Records supplied Block Start
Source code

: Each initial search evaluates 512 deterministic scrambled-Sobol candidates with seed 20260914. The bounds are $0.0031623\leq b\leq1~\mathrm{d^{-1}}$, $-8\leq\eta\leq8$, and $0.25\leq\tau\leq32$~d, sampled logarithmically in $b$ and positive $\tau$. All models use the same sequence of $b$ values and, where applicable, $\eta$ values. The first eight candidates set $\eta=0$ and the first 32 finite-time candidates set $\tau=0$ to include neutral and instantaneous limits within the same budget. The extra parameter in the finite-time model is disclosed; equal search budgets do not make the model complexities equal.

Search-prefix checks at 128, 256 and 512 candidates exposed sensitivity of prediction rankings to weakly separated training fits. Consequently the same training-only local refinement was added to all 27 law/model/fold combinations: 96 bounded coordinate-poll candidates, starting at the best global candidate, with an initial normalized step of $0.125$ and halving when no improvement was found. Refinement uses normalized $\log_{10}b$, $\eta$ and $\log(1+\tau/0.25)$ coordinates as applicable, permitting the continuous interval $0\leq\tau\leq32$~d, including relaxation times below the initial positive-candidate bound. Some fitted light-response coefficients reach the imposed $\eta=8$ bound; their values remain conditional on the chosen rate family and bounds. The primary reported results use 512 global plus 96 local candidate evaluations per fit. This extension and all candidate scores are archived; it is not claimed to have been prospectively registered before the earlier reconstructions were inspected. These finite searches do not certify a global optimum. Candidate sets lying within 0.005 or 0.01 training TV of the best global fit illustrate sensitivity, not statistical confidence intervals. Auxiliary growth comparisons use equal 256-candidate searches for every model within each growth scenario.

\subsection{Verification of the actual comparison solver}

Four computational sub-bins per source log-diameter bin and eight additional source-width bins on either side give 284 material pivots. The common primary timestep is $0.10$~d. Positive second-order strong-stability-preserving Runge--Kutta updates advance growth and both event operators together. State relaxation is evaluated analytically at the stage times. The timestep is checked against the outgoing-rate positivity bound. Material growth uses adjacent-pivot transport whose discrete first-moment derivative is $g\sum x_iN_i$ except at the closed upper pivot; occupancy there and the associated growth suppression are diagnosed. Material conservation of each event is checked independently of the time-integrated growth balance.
Records supplied Block End
What the task asks: Could you transcribe the entries exactly, from the first line through the line containing "of the actual", and give nothing more?

Exercise output:
Source code

: Each initial search evaluates 512 deterministic scrambled-Sobol candidates with seed 20260914. The bounds are $0.0031623\leq b\leq1~\mathrm{d^{-1}}$, $-8\leq\eta\leq8$, and $0.25\leq\tau\leq32$~d, sampled logarithmically in $b$ and positive $\tau$. All models use the same sequence of $b$ values and, where applicable, $\eta$ values. The first eight candidates set $\eta=0$ and the first 32 finite-time candidates set $\tau=0$ to include neutral and instantaneous limits within the same budget. The extra parameter in the finite-time model is disclosed; equal search budgets do not make the model complexities equal.

Search-prefix checks at 128, 256 and 512 candidates exposed sensitivity of prediction rankings to weakly separated training fits. Consequently the same training-only local refinement was added to all 27 law/model/fold combinations: 96 bounded coordinate-poll candidates, starting at the best global candidate, with an initial normalized step of $0.125$ and halving when no improvement was found. Refinement uses normalized $\log_{10}b$, $\eta$ and $\log(1+\tau/0.25)$ coordinates as applicable, permitting the continuous interval $0\leq\tau\leq32$~d, including relaxation times below the initial positive-candidate bound. Some fitted light-response coefficients reach the imposed $\eta=8$ bound; their values remain conditional on the chosen rate family and bounds. The primary reported results use 512 global plus 96 local candidate evaluations per fit. This extension and all candidate scores are archived; it is not claimed to have been prospectively registered before the earlier reconstructions were inspected. These finite searches do not certify a global optimum. Candidate sets lying within 0.005 or 0.01 training TV of the best global fit illustrate sensitivity, not statistical confidence intervals. Auxiliary growth comparisons use equal 256-candidate searches for every model within each growth scenario.

\subsection{Verification of the actual comparison solver}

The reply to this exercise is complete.